EXCERPTED DATA:
*** Block opens ***
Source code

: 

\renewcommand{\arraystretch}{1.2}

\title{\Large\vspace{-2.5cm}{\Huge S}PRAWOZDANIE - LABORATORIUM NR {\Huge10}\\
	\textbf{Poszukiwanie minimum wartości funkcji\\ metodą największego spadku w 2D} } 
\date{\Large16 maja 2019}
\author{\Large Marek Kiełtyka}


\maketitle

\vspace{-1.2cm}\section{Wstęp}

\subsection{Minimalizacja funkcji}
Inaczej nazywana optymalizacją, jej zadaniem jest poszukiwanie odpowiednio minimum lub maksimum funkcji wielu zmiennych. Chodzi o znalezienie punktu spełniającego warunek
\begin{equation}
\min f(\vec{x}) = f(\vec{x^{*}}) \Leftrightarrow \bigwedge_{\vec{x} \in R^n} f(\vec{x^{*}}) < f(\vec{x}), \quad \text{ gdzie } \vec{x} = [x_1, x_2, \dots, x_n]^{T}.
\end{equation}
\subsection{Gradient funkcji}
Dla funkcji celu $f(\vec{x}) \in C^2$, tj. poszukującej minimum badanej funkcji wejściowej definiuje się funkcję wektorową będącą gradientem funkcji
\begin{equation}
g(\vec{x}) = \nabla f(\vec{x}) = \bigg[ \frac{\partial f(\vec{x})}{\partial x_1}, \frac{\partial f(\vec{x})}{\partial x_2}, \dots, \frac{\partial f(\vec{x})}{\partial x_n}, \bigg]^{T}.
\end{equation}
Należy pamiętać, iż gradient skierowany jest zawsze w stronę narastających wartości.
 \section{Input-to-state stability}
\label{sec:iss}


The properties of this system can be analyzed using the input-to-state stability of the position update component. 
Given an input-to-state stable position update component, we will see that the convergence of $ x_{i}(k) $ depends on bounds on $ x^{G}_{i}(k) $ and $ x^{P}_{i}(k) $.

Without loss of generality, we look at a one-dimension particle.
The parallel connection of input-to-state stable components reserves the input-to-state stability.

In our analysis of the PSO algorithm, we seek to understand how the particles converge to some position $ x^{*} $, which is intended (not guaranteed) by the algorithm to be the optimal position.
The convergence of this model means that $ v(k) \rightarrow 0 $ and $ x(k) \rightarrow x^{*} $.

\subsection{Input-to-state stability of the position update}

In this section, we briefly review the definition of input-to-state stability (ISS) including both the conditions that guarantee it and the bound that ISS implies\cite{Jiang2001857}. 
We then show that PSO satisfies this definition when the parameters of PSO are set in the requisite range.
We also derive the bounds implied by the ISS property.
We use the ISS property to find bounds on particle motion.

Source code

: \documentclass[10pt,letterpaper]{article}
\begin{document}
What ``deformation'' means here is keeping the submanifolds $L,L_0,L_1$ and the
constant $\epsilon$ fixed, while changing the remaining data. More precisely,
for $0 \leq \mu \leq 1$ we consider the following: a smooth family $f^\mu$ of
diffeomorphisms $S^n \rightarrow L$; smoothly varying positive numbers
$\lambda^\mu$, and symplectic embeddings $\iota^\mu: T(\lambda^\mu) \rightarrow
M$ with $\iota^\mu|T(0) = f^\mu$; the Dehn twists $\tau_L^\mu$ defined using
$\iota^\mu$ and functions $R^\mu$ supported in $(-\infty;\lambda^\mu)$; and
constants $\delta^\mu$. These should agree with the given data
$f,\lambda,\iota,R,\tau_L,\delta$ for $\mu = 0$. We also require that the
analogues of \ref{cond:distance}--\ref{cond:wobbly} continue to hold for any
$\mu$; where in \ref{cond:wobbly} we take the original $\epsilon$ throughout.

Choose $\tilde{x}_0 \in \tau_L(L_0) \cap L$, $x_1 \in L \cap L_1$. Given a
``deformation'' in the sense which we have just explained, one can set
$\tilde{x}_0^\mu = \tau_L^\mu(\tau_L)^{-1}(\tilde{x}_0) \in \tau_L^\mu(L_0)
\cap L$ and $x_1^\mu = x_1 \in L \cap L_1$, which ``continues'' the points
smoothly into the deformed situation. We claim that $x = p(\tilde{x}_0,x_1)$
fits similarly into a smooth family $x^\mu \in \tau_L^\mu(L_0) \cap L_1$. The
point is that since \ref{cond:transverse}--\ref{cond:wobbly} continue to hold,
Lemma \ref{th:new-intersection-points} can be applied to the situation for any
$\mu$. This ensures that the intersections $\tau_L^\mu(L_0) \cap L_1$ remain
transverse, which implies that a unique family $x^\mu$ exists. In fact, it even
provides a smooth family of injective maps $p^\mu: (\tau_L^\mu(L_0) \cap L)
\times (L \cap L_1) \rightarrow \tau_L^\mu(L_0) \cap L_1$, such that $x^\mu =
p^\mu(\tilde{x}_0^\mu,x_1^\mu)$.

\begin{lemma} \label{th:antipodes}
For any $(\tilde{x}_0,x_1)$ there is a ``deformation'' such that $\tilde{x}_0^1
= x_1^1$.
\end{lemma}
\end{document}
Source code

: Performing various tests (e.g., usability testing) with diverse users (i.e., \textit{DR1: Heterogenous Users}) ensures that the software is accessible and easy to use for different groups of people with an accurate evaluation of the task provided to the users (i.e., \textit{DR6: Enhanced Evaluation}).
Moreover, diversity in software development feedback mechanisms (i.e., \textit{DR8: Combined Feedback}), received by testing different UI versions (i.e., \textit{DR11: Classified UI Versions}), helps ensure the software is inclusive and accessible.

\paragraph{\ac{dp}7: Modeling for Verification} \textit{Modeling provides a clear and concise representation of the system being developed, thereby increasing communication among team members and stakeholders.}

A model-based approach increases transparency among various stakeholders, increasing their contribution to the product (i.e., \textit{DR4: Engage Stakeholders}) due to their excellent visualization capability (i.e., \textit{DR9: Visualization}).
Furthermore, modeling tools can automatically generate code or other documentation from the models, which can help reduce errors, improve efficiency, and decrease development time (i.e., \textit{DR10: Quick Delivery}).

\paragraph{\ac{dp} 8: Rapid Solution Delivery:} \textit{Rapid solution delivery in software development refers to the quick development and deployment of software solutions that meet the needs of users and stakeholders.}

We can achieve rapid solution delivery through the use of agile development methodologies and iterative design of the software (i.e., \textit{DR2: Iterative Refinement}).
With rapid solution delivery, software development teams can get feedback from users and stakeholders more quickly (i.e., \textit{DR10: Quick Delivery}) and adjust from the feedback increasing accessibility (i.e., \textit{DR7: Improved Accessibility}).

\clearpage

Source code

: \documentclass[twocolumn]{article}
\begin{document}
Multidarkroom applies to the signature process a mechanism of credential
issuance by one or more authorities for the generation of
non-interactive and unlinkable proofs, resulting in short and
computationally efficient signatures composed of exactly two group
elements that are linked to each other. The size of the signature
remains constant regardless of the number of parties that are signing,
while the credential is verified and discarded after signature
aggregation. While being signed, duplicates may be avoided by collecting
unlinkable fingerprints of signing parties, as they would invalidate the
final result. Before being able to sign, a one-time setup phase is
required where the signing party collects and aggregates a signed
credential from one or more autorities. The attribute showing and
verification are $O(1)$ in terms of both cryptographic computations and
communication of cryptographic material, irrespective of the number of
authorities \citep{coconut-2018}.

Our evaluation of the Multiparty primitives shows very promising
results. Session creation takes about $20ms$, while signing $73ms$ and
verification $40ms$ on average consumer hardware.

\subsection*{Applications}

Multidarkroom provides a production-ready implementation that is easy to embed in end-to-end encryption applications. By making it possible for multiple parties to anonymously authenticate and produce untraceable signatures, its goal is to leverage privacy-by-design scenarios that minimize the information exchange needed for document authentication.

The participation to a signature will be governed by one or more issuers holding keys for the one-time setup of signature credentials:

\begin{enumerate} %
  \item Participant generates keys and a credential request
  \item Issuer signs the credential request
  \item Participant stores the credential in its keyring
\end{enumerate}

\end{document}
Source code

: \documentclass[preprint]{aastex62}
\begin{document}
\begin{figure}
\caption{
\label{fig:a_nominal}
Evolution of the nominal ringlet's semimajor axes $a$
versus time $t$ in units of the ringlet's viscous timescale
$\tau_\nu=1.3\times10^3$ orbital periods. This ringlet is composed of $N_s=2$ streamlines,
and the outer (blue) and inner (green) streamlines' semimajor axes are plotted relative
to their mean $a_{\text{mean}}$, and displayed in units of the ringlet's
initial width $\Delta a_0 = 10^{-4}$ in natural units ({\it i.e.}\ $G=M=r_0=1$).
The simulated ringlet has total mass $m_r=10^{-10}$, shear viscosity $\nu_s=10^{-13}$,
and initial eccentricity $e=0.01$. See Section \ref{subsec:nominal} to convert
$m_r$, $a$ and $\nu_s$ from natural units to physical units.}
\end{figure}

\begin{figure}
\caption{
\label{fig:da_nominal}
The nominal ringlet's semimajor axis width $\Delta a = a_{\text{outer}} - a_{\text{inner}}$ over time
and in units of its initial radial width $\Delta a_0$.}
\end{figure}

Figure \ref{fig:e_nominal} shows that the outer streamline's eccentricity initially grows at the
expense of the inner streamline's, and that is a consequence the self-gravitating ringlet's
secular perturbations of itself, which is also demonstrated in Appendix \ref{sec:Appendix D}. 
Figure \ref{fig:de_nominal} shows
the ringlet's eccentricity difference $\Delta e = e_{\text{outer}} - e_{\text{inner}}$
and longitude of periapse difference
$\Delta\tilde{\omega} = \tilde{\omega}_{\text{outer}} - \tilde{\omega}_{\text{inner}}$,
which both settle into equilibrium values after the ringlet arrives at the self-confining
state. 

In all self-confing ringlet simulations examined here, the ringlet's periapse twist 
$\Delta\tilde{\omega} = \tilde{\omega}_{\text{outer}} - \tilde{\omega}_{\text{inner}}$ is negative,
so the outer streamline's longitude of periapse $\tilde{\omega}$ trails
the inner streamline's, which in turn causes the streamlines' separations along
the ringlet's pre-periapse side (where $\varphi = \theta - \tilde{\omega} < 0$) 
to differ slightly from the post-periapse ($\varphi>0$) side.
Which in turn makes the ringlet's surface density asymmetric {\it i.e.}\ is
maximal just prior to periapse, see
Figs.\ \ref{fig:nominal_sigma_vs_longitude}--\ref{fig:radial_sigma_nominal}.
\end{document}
*** Block closes ***
AIM OF THE EXERCISE: What you return should be exactly the lines above, starting at the one with "verification $40ms$ on" and ending at the one with "and longitude of periapse difference", and nothing else.

ANSWER BELOW:
verification $40ms$ on average consumer hardware.

\subsection*{Applications}

Multidarkroom provides a production-ready implementation that is easy to embed in end-to-end encryption applications. By making it possible for multiple parties to anonymously authenticate and produce untraceable signatures, its goal is to leverage privacy-by-design scenarios that minimize the information exchange needed for document authentication.

The participation to a signature will be governed by one or more issuers holding keys for the one-time setup of signature credentials:

\begin{enumerate} %
  \item Participant generates keys and a credential request
  \item Issuer signs the credential request
  \item Participant stores the credential in its keyring
\end{enumerate}

\end{document}
Source code

: \documentclass[preprint]{aastex62}
\begin{document}
\begin{figure}
\caption{
\label{fig:a_nominal}
Evolution of the nominal ringlet's semimajor axes $a$
versus time $t$ in units of the ringlet's viscous timescale
$\tau_\nu=1.3\times10^3$ orbital periods. This ringlet is composed of $N_s=2$ streamlines,
and the outer (blue) and inner (green) streamlines' semimajor axes are plotted relative
to their mean $a_{\text{mean}}$, and displayed in units of the ringlet's
initial width $\Delta a_0 = 10^{-4}$ in natural units ({\it i.e.}\ $G=M=r_0=1$).
The simulated ringlet has total mass $m_r=10^{-10}$, shear viscosity $\nu_s=10^{-13}$,
and initial eccentricity $e=0.01$. See Section \ref{subsec:nominal} to convert
$m_r$, $a$ and $\nu_s$ from natural units to physical units.}
\end{figure}

\begin{figure}
\caption{
\label{fig:da_nominal}
The nominal ringlet's semimajor axis width $\Delta a = a_{\text{outer}} - a_{\text{inner}}$ over time
and in units of its initial radial width $\Delta a_0$.}
\end{figure}

Figure \ref{fig:e_nominal} shows that the outer streamline's eccentricity initially grows at the
expense of the inner streamline's, and that is a consequence the self-gravitating ringlet's
secular perturbations of itself, which is also demonstrated in Appendix \ref{sec:Appendix D}. 
Figure \ref{fig:de_nominal} shows
the ringlet's eccentricity difference $\Delta e = e_{\text{outer}} - e_{\text{inner}}$
and longitude of periapse difference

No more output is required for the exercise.